WHAT NEEDS TO BE DONE = Reduce the material below to its lines containing "both".

INPUT DATA =
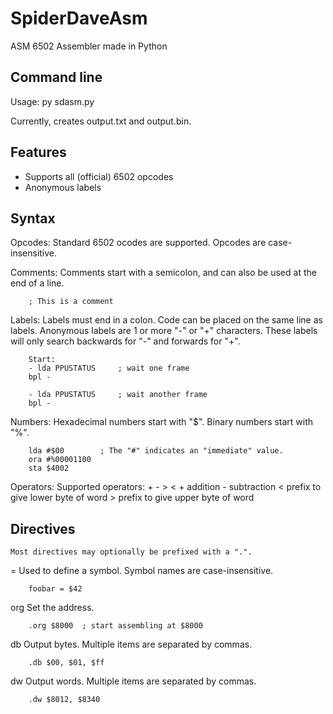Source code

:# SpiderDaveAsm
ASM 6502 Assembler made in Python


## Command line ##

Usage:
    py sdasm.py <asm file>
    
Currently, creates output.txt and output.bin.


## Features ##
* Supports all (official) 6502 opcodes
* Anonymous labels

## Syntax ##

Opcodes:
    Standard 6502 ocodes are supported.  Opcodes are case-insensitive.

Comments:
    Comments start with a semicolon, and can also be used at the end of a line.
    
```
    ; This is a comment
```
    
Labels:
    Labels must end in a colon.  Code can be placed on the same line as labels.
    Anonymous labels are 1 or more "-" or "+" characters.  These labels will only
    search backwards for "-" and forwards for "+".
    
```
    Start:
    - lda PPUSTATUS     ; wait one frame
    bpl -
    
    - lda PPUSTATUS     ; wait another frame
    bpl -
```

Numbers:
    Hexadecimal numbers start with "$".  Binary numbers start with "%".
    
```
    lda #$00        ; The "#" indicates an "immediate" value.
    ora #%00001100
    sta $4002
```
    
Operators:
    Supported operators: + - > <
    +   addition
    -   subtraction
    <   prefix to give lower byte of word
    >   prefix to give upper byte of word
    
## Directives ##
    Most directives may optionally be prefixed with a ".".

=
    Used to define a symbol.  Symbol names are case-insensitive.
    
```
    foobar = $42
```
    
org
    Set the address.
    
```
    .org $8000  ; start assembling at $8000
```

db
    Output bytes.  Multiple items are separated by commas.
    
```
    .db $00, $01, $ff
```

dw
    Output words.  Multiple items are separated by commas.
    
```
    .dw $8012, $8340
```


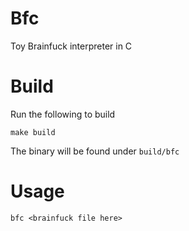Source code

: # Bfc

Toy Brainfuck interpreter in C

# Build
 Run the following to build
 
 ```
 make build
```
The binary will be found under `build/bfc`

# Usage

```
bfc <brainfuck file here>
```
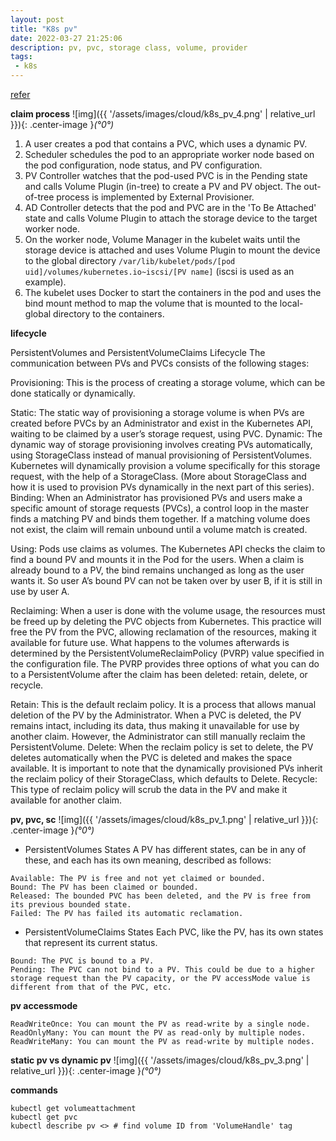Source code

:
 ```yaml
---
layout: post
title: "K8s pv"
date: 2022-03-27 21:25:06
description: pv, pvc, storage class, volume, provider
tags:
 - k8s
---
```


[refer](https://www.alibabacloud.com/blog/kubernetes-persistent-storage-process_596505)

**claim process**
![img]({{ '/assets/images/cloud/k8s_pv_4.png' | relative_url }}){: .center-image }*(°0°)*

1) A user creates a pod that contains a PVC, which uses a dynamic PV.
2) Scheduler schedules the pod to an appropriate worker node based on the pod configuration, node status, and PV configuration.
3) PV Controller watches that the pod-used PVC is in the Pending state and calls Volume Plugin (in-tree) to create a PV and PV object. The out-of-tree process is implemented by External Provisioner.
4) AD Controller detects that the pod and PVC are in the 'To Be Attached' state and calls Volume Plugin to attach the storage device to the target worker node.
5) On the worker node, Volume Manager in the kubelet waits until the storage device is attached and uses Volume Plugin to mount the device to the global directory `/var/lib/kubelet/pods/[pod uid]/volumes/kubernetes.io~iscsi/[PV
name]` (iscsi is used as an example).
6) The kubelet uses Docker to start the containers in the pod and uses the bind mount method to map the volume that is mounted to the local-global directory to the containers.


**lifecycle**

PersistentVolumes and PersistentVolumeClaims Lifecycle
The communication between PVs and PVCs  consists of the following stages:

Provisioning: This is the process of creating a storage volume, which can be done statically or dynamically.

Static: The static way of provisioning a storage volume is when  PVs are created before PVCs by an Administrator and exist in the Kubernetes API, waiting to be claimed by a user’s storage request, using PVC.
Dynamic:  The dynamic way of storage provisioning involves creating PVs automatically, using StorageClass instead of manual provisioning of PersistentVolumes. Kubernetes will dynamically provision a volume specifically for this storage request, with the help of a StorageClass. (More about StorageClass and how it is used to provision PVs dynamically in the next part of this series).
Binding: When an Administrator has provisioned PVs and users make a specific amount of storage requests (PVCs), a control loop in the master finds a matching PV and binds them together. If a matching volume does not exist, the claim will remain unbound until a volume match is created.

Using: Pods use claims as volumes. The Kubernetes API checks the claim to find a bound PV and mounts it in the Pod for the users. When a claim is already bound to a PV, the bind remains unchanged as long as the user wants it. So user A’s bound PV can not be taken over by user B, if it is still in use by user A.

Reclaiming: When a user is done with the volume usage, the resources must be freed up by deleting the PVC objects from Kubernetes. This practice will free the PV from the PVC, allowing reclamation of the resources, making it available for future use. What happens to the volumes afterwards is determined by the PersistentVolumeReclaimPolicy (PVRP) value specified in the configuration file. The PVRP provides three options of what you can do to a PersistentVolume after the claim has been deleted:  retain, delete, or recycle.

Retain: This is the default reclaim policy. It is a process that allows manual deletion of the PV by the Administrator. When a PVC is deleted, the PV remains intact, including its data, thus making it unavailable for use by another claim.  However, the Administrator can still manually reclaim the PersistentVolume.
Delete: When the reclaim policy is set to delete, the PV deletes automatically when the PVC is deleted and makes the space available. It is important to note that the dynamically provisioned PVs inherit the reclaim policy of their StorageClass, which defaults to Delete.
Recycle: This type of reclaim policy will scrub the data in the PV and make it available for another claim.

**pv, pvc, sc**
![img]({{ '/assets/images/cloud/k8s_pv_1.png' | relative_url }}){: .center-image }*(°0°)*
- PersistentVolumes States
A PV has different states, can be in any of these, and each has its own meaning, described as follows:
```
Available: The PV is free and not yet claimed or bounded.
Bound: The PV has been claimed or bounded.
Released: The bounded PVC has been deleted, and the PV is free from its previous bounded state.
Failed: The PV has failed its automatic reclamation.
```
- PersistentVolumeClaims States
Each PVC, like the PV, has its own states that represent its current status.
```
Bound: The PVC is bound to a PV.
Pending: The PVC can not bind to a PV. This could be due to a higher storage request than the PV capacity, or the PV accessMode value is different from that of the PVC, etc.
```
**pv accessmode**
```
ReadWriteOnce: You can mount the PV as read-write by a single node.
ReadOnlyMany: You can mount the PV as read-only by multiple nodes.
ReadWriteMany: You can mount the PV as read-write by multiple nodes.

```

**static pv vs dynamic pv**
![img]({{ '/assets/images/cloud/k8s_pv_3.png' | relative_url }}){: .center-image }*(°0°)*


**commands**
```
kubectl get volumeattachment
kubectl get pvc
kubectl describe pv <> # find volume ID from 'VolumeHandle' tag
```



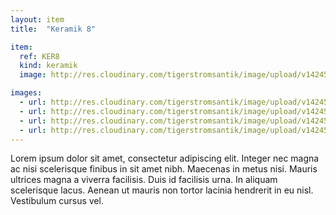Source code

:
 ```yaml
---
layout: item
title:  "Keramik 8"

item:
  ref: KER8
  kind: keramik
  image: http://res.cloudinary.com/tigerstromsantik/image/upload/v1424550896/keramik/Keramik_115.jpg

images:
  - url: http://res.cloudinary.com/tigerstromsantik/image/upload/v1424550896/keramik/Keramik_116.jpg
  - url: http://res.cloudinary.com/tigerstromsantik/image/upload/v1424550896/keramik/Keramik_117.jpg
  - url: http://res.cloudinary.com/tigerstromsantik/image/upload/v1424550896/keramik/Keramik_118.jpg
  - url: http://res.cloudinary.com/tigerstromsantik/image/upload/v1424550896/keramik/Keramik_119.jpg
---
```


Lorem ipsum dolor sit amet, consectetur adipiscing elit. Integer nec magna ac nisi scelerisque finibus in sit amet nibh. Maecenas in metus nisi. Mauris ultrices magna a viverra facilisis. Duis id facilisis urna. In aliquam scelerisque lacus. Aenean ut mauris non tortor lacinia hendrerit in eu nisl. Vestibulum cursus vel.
* * *
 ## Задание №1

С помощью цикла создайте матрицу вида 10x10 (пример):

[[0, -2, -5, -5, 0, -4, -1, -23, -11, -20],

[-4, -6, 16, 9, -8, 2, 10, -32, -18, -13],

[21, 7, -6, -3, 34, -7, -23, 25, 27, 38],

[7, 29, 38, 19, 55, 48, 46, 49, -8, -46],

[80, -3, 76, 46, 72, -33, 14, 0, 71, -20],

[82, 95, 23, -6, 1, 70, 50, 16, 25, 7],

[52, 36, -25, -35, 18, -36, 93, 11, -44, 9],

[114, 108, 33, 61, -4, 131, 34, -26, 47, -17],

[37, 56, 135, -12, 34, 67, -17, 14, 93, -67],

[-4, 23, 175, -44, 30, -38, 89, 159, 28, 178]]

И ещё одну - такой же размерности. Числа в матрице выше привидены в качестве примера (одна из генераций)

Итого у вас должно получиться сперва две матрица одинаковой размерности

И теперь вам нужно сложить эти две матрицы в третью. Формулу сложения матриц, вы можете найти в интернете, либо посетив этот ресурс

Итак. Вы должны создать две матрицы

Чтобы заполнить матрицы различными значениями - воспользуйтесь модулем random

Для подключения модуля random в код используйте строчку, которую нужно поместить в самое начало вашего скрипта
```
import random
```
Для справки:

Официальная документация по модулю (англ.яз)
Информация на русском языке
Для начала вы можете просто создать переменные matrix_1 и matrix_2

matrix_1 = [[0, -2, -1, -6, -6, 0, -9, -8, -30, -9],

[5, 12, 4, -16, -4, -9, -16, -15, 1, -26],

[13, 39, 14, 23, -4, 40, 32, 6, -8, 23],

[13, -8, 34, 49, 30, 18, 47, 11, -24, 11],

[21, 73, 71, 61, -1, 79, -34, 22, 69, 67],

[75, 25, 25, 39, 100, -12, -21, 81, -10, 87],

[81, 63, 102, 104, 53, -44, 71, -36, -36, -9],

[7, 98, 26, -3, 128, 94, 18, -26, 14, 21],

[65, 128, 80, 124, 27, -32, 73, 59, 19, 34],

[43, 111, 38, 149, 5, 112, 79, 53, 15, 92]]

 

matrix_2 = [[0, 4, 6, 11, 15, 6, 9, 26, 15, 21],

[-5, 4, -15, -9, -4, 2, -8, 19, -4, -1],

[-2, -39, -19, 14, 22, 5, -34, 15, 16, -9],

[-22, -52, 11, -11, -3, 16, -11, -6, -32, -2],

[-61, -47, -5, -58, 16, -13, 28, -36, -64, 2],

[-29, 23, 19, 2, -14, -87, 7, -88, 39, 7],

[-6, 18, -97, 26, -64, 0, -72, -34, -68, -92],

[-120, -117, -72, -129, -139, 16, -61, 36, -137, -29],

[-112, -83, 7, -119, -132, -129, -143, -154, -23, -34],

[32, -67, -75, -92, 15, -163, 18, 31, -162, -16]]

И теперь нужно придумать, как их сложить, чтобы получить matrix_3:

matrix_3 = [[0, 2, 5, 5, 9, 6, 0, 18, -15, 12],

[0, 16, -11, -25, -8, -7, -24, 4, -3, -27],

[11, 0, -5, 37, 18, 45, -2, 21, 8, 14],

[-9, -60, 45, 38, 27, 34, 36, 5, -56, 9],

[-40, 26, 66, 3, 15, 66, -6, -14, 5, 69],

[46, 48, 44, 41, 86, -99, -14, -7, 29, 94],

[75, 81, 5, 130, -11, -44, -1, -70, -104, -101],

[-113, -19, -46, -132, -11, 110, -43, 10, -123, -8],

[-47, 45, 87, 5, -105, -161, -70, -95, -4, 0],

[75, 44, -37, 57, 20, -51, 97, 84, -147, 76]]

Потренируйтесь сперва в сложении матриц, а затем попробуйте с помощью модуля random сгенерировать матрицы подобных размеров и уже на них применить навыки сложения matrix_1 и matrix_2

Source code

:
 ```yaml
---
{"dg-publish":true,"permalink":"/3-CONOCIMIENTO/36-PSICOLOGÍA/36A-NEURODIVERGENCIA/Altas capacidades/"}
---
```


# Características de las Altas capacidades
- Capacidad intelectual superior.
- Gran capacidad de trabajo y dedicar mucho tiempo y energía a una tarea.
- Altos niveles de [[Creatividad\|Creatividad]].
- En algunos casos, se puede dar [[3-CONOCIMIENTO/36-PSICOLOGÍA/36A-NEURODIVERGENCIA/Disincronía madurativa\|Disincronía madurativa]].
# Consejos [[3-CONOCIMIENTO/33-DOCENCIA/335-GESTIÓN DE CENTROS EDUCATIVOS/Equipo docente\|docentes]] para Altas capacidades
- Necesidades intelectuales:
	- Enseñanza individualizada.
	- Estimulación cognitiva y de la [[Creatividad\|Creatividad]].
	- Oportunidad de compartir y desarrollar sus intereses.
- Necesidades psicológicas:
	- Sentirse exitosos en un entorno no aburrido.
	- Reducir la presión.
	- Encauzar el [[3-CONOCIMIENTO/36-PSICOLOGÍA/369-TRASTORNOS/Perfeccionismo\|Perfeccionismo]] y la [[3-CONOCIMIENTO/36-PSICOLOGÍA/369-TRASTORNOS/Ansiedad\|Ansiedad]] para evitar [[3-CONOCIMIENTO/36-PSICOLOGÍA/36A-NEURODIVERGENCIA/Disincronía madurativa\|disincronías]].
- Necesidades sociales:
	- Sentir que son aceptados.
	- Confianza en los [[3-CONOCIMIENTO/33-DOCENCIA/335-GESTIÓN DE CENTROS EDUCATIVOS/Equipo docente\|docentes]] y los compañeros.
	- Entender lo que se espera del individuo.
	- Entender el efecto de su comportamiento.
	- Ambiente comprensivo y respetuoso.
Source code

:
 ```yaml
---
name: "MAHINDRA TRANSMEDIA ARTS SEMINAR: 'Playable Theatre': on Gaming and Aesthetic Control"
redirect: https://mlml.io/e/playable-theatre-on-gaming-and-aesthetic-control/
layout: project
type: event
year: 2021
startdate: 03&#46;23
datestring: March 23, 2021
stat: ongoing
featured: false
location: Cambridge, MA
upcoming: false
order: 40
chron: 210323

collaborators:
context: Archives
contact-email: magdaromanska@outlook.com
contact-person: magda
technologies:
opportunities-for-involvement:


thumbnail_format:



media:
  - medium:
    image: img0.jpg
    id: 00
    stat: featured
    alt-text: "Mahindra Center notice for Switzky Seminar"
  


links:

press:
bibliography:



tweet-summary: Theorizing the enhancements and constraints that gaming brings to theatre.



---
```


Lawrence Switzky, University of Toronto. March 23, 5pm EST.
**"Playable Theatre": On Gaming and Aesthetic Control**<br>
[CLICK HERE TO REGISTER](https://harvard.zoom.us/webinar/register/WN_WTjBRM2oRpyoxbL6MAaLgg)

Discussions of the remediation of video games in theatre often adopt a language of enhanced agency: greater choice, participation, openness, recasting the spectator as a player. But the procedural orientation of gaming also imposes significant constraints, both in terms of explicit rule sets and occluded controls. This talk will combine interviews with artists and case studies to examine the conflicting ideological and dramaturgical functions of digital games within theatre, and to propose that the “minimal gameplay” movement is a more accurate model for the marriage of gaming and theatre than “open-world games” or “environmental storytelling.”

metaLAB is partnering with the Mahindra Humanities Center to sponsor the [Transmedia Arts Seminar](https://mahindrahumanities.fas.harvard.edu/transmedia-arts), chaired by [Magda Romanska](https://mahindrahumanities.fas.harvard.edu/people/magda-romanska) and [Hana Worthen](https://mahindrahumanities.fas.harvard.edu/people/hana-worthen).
* * *
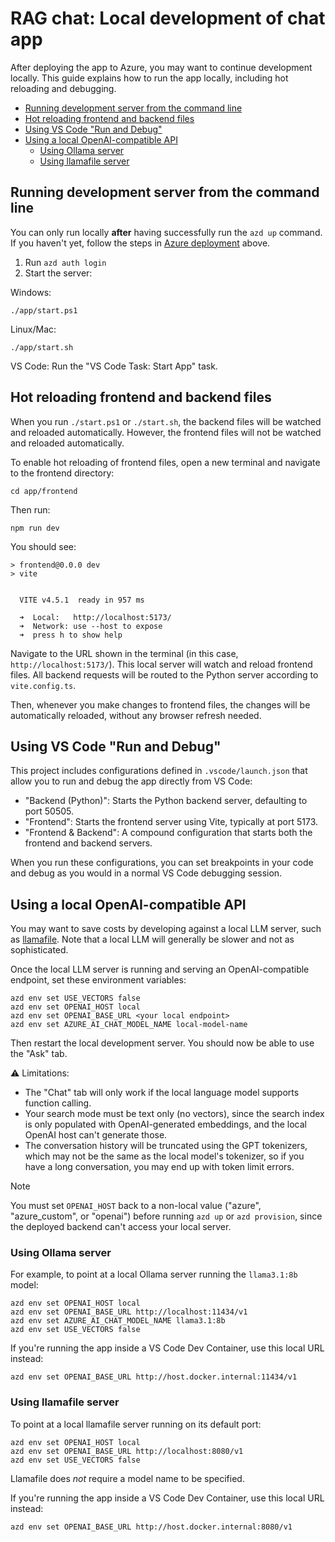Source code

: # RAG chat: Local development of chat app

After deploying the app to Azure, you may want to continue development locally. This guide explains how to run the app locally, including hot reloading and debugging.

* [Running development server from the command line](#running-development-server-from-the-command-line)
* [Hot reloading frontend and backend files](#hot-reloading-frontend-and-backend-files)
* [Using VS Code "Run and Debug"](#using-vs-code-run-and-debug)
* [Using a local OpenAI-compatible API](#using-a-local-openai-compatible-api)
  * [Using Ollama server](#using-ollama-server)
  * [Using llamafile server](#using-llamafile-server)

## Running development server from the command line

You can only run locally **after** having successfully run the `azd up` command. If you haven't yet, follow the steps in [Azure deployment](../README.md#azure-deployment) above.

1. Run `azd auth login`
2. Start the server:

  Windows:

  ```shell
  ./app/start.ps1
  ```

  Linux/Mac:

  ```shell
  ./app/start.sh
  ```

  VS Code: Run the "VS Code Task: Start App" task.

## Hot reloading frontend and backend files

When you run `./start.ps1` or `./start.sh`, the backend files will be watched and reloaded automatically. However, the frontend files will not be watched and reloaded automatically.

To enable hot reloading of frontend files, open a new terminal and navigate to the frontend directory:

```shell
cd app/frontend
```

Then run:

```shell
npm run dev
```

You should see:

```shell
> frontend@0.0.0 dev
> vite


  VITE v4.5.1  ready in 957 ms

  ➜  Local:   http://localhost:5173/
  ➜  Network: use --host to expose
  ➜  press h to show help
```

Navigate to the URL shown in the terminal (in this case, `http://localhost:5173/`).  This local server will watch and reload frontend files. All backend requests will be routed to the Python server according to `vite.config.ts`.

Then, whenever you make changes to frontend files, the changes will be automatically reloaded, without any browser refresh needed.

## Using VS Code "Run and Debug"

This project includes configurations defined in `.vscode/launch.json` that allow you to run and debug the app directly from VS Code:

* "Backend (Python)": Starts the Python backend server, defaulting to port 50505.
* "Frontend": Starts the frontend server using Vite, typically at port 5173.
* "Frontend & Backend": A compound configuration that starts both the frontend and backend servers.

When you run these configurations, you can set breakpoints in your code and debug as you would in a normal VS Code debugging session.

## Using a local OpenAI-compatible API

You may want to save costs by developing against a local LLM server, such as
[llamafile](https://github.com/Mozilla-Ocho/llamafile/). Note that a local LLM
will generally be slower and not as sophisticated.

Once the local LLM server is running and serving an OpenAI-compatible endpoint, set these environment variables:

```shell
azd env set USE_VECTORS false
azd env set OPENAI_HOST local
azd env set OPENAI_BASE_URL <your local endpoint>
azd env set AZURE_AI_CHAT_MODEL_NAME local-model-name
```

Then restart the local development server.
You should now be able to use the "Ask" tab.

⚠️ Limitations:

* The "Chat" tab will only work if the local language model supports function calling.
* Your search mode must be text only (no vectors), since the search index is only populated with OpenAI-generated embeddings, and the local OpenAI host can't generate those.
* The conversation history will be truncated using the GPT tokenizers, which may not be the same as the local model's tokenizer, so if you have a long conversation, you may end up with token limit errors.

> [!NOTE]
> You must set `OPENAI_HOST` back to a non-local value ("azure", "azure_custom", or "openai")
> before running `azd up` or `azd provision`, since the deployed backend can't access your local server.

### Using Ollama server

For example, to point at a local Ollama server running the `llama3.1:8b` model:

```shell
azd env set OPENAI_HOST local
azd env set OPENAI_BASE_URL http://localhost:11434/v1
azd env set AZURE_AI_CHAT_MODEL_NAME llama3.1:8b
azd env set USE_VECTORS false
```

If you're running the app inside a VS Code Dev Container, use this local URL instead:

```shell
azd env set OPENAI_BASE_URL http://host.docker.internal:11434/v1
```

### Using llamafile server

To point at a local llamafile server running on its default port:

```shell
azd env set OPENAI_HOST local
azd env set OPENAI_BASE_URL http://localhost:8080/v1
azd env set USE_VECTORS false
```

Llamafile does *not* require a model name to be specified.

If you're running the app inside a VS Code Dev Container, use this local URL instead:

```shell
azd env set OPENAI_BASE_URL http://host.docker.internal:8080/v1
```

EXERCISE RESULT =
Discussions of the remediation of video games in theatre often adopt a language of enhanced agency: greater choice, participation, openness, recasting the spectator as a player. But the procedural orientation of gaming also imposes significant constraints, both in terms of explicit rule sets and occluded controls. This talk will combine interviews with artists and case studies to examine the conflicting ideological and dramaturgical functions of digital games within theatre, and to propose that the “minimal gameplay” movement is a more accurate model for the marriage of gaming and theatre than “open-world games” or “environmental storytelling.”
* "Frontend & Backend": A compound configuration that starts both the frontend and backend servers.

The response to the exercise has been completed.